*Records supplied*:
___
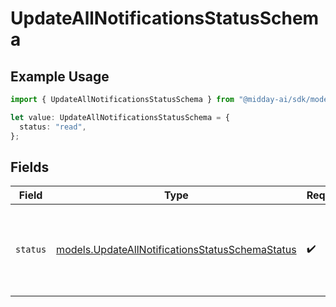 # UpdateAllNotificationsStatusSchema

## Example Usage

```typescript
import { UpdateAllNotificationsStatusSchema } from "@midday-ai/sdk/models";

let value: UpdateAllNotificationsStatusSchema = {
  status: "read",
};
```

## Fields

| Field                                                                                                    | Type                                                                                                     | Required                                                                                                 | Description                                                                                              | Example                                                                                                  |
| -------------------------------------------------------------------------------------------------------- | -------------------------------------------------------------------------------------------------------- | -------------------------------------------------------------------------------------------------------- | -------------------------------------------------------------------------------------------------------- | -------------------------------------------------------------------------------------------------------- |
| `status`                                                                                                 | [models.UpdateAllNotificationsStatusSchemaStatus](../models/updateallnotificationsstatusschemastatus.md) | :heavy_check_mark:                                                                                       | The new status to apply to all notifications for the authenticated user                                  | read                                                                                                     |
___
*Task objective*: Restate all of the material word for word. Keep out every picture.

*Result for this task*:
 # UpdateAllNotificationsStatusSchema

## Example Usage

```typescript
import { UpdateAllNotificationsStatusSchema } from "@midday-ai/sdk/models";

let value: UpdateAllNotificationsStatusSchema = {
  status: "read",
};
```

## Fields

| Field                                                                                                    | Type                                                                                                     | Required                                                                                                 | Description                                                                                              | Example                                                                                                  |
| -------------------------------------------------------------------------------------------------------- | -------------------------------------------------------------------------------------------------------- | -------------------------------------------------------------------------------------------------------- | -------------------------------------------------------------------------------------------------------- | -------------------------------------------------------------------------------------------------------- |
| `status`                                                                                                 | [models.UpdateAllNotificationsStatusSchemaStatus](../models/updateallnotificationsstatusschemastatus.md) | :heavy_check_mark:                                                                                       | The new status to apply to all notifications for the authenticated user                                  | read                                                                                                     |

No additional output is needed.